Berita

Post Top Ad


Berita Ipmafa - Semakin maju negara ini menuntut individu tak hanya menguasai satu bidang saja. Katakanlah desain grafis. Ia menjadi salah satu primadona yang cukup laris dan bisa dibilang populer saat ini. Melihat prospek yang bagus ke depannya, para pemburu kemampuan ini pun tak melulu dari jurusan desain grafis saja. Malah kebanyakan dari kalangan pemula yang memang dengan sengaja ingin belajar.

Senada dengan ungkapan Kepala Seksi Penyelenggaraan BDK Yogyakarta Casuri sebagaimana dilansir bppk.kemenkeu.go.id (Rabu, 13 Februari 2019, 07:41), Pelatihan Desain Grafis sekarang menjadi pelatihan yang cukup populer dan banyak peminat.

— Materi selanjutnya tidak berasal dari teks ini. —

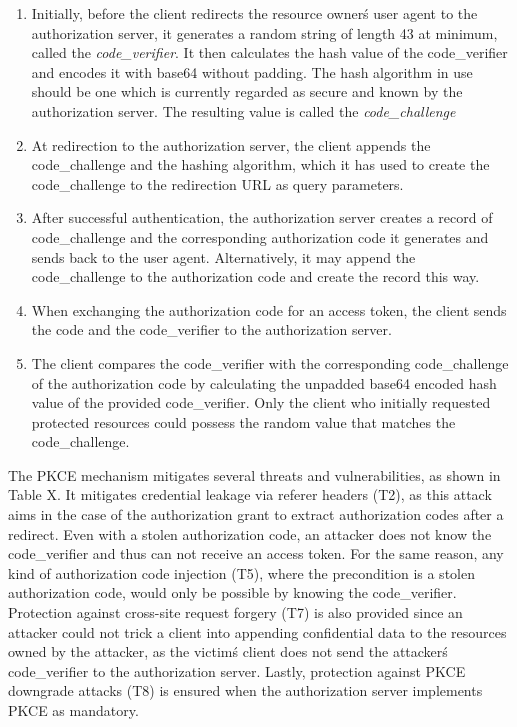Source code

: \documentclass[
    fontsize=12pt,
    headings=small,
    parskip=half,           %
    bibliography=totoc,
    numbers=noenddot,       %
    open=any,               %
    ]{scrreprt}
\begin{document}
\begin{enumerate}
	\item Initially, before the client redirects the resource owner\'s user agent to the authorization server, it generates a random string of length 43 at minimum, called the \emph{code\_verifier}. It then calculates the hash value of the code\_verifier and encodes it with base64 without padding. The hash algorithm in use should be one which is currently regarded as secure and known by the authorization server. The resulting value is called the \emph{code\_challenge}
	
	\item At redirection to the authorization server, the client appends the code\_challenge and the hashing algorithm, which it has used to create the code\_challenge to the redirection URL as query parameters.
	
	\item After successful authentication, the authorization server creates a record of code\_challenge and the corresponding authorization code it generates and sends back to the user agent. Alternatively, it may append the code\_challenge to the authorization code and create the record this way.
	
	\item When exchanging the authorization code for an access token, the client sends the code and the code\_verifier to the authorization server.

	\item The client compares the code\_verifier with the corresponding code\_challenge of the authorization code by calculating the unpadded base64 encoded hash value of the provided code\_verifier. Only the client who initially requested protected resources could possess the random value that matches the code\_challenge.
\end{enumerate}


The PKCE mechanism mitigates several threats and vulnerabilities, as shown in Table X. It mitigates credential leakage via referer headers (T2), as this attack aims in the case of the authorization grant to extract authorization codes after a redirect. Even with a stolen authorization code, an attacker does not know the code\_verifier and thus can not receive an access token. For the same reason, any kind of authorization code injection (T5), where the precondition is a stolen authorization code, would only be possible by knowing the code\_verifier. Protection against cross-site request forgery (T7) is also provided since an attacker could not trick a client into appending confidential data to the resources owned by the attacker, as the victim\'s client does not send the attacker\'s code\_verifier to the authorization server. Lastly, protection against PKCE downgrade attacks (T8) is ensured when the authorization server implements PKCE as mandatory.
\end{document}
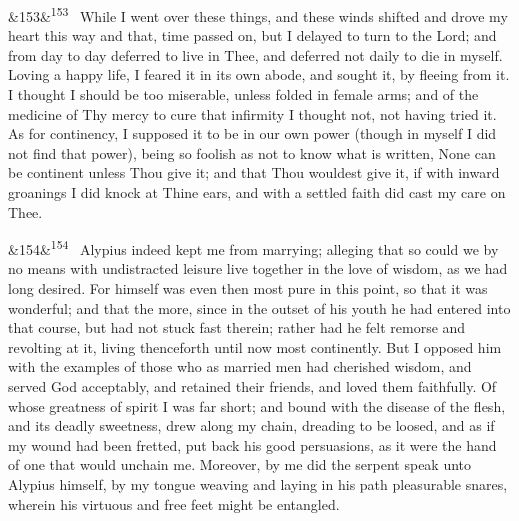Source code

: \documentclass[12pt]{article}
\newcommand{\para}[1][]{\par\noindent\ifx&#1&\else\textsuperscript{\footnotesize #1}~\fi}
\begin{document}
\para[153] While I went over these things, and these winds shifted and drove my heart this way and that, time passed on, but I delayed to turn to the Lord; and from day to day deferred to live in Thee, and deferred not daily to die in myself. Loving a happy life, I feared it in its own abode, and sought it, by fleeing from it. I thought I should be too miserable, unless folded in female arms; and of the medicine of Thy mercy to cure that infirmity I thought not, not having tried it. As for continency, I supposed it to be in our own power (though in myself I did not find that power), being so foolish as not to know what is written, None can be continent unless Thou give it; and that Thou wouldest give it, if with inward groanings I did knock at Thine ears, and with a settled faith did cast my care on Thee.

\para[154] Alypius indeed kept me from marrying; alleging that so could we by no means with undistracted leisure live together in the love of wisdom, as we had long desired. For himself was even then most pure in this point, so that it was wonderful; and that the more, since in the outset of his youth he had entered into that course, but had not stuck fast therein; rather had he felt remorse and revolting at it, living thenceforth until now most continently. But I opposed him with the examples of those who as married men had cherished wisdom, and served God acceptably, and retained their friends, and loved them faithfully. Of whose greatness of spirit I was far short; and bound with the disease of the flesh, and its deadly sweetness, drew along my chain, dreading to be loosed, and as if my wound had been fretted, put back his good persuasions, as it were the hand of one that would unchain me. Moreover, by me did the serpent speak unto Alypius himself, by my tongue weaving and laying in his path pleasurable snares, wherein his virtuous and free feet might be entangled.
\end{document}

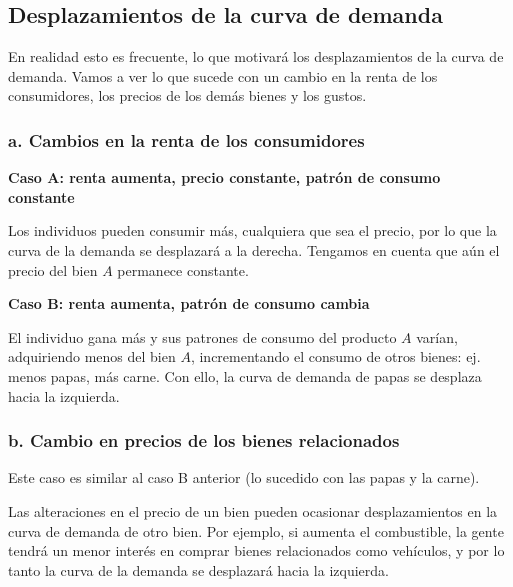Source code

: \subsection{Desplazamientos de la curva de demanda}

En realidad esto es frecuente,
lo que motivará los desplazamientos de la curva de demanda.
Vamos a ver lo que sucede con un cambio en la renta de los consumidores,
los precios de los demás bienes y los gustos.

\subsubsection{a. Cambios en la renta de los consumidores}

\textbf{Caso A: renta aumenta, precio constante, patrón de consumo constante} 

Los individuos pueden consumir más,
cualquiera que sea el precio,
por lo que la curva de la demanda se desplazará a la derecha.
Tengamos en cuenta que aún el precio del bien \(A\)
permanece constante.

\begin{center}
\end{center}

\textbf{Caso B: renta aumenta, patrón de consumo cambia}

El individuo gana más y sus patrones de consumo del producto \(A\) varían,
adquiriendo menos del bien \(A\),
incrementando el consumo de otros bienes: 
ej. menos papas, más carne.
Con ello, la curva de demanda de papas se desplaza hacia la izquierda.

\subsubsection{b. Cambio en precios de los bienes relacionados}

Este caso es similar al caso B anterior
(lo sucedido con las papas y la carne).

Las alteraciones en el precio de un bien 
pueden ocasionar desplazamientos en la curva de demanda de otro bien. 
Por ejemplo, 
si aumenta el combustible, 
la gente tendrá un menor interés
en comprar bienes relacionados como vehículos,
y por lo tanto la curva de la demanda se desplazará hacia la izquierda.

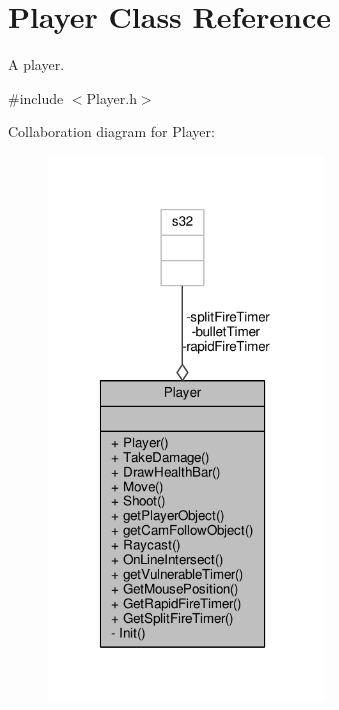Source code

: \hypertarget{class_player}{\section{Player Class Reference}
\label{class_player}
}


A player.  




{\ttfamily \#include $<$Player.\-h$>$}



Collaboration diagram for Player\-:
\nopagebreak
\begin{figure}[H]
\begin{center}
\leavevmode
\includegraphics[width=207pt]{class_player__coll__graph}
\end{center}
\end{figure}
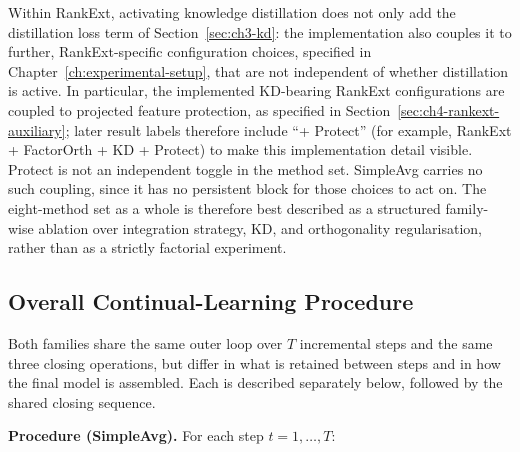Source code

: Within RankExt, activating knowledge distillation does not only add the
distillation loss term of Section~\ref{sec:ch3-kd}: the implementation also
couples it to further, RankExt-specific configuration choices, specified in
Chapter~\ref{ch:experimental-setup}, that are not independent of whether
distillation is active. In particular, the implemented KD-bearing RankExt
configurations are coupled to projected feature protection, as specified
in Section~\ref{sec:ch4-rankext-auxiliary}; later result labels therefore
include ``+ Protect'' (for example, RankExt + FactorOrth + KD + Protect) to
make this implementation detail visible. Protect is not an independent
toggle in the method set. SimpleAvg carries no such coupling, since it has
no persistent block for those choices to act on. The eight-method set as a
whole is therefore best described as a structured family-wise ablation over
integration strategy, KD, and orthogonality regularisation, rather than as
a strictly factorial experiment.

\subsection{Overall Continual-Learning Procedure}
\label{sec:ch3-procedure}

Both families share the same outer loop over $T$ incremental steps and the
same three closing operations, but differ in what is retained between
steps and in how the final model is assembled. Each is described
separately below, followed by the shared closing sequence.

\textbf{Procedure (SimpleAvg).} For each step $t=1,\dots,T$:

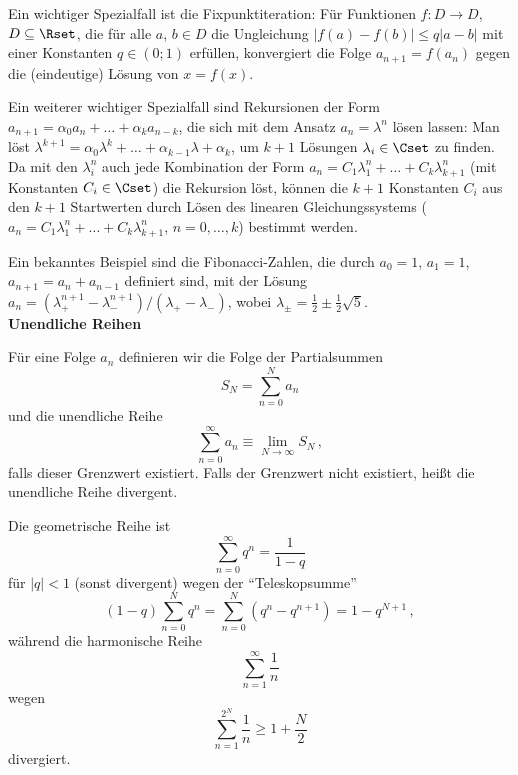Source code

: \documentclass[a4paper,10pt]{article}
\begin{document}
Ein wichtiger Spezialfall ist die Fixpunktiteration:
Für Funktionen $f:D\to D$, $D\subseteq\Rset$, die für alle $a$, $b\in D$
die Ungleichung
$|f(a)-f(b)|\le q|a-b|$ mit
einer Konstanten $q\in(0;1)$ erfüllen,
konvergiert die Folge $a_{n+1}=f(a_n)$ gegen die (eindeutige) Lösung
von $x=f(x)$.

Ein weiterer wichtiger Spezialfall sind Rekursionen der Form
$a_{n+1}=\alpha_0 a_n +\ldots+\alpha_k a_{n-k}$, die sich mit
dem Ansatz $a_n=\lambda^n$ lösen lassen:
Man löst $\lambda^{k+1} = \alpha_0 \lambda^k+\ldots+\alpha_{k-1}\lambda+\alpha_k$, um
$k+1$ Lösungen $\lambda_i\in\Cset$ zu finden.
Da mit den $\lambda_i^n$ auch jede Kombination der Form
$a_n=C_1\lambda_1^n+\ldots+C_k\lambda_{k+1}^n$ (mit Konstanten $C_i\in\Cset$)
die Rekursion löst, können die $k+1$ Konstanten $C_i$ aus den $k+1$
Startwerten durch Lösen des linearen Gleichungssystems
($a_n=C_1\lambda_1^n+\ldots+C_k\lambda_{k+1}^n$, $n=0,\ldots,k$)
bestimmt werden.

Ein bekanntes Beispiel sind die Fibonacci-Zahlen, die durch
$a_0=1$, $a_1=1$, $a_{n+1}=a_n+a_{n-1}$ definiert sind,
mit der Lösung
$a_n=(\lambda_+^{n+1}-\lambda_-^{n+1})/(\lambda_+-\lambda_-)$, wobei
$\lambda_\pm = \frac{1}{2}\pm\frac{1}{2}\sqrt{5}$.\\


{\bf Unendliche Reihen}

Für eine Folge $a_n$ definieren wir die Folge der Partialsummen
\[
S_N=\sum_{n=0}^N a_n
\]
und die unendliche Reihe
\[
\sum_{n=0}^\infty a_n \equiv \lim_{N\to\infty} S_N \,,
\]
falls dieser Grenzwert existiert. Falls der Grenzwert nicht existiert,
heißt die unendliche Reihe divergent.

Die geometrische Reihe ist
\[
\sum_{n=0}^\infty q^n = \frac{1}{1-q}
\]
für $|q|<1$ (sonst divergent) wegen der ``Teleskopsumme''
\[
(1-q)\sum_{n=0}^N q^n = \sum_{n=0}^N \left(q^n-q^{n+1}\right) = 1-q^{N+1} \,,
\]
während die harmonische Reihe
\[
\sum_{n=1}^\infty \frac{1}{n}
\]
wegen
\[
\sum_{n=1}^{2^N} \frac{1}{n} \ge 1 + \frac{N}{2}
\]
divergiert.
\end{document}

Menyikapi prospek tersebut, musyrif/ah Ma’had Jami’ah Institut Pesantren Mathali’ul Falah (Ipmafa) tak mau mengabaikkannya begitu saja. Tanpa menunggu lama, Pelatihan Desain Grafis pun digelar di Aula Ma’had Banat (2/10/19), diikuti mahasiswa dari berbagai jurusan dan perwakilan masing-masing Lembaga Kemahasiswaan (LK).

Ketua Musyrif Ma’had Ipmafa Muhammad Ulil Albab menyampaikan, kegiatan tersebut bertujuan memotivasi para peserta agar mengetahui pentingnya desain grafis di era digital. Apalagi jika bekerja di industri kreatif, kemampuan yang satu ini seolah mutlak harus dikuasai.

Selanjutnya, Pemateri Kegiatan Taufiq Sholeh menambahkan, semua yang berkaitan dengan informasi kekinian sudah menggunakan desain grafis, seperti pamflet atau selebaran online. “Hal ini mengingat orang sekarang suka yang instan atau membaca sesuatu secara sekilas saja,” tutur Taufiq.

Selain memotivasi para peserta, dalam kegiatan tersebut, secara lebih mendalam, Taufiq mengenalkan tools CorelDraw beserta fungsinya, diikuti praktik peserta dengan perangkat laptop masing-masing.

Mengenai penguasaan materi, menurut Taufiq, para peserta mampu mengikuti tahap demi tahap praktik desain grafis dengan baik. “Meraka langsung bisa mengaplikasikan tools yang dijelaskan, karena langsung dibimbing, jadi mentor mondar-mandir membimbing satu persatu peserta,” tutur pemateri yang merupakan mahasiswa Ipmafa Jurusan Komunikasi Penyiaran Islam (semester 3) saat dihubungi.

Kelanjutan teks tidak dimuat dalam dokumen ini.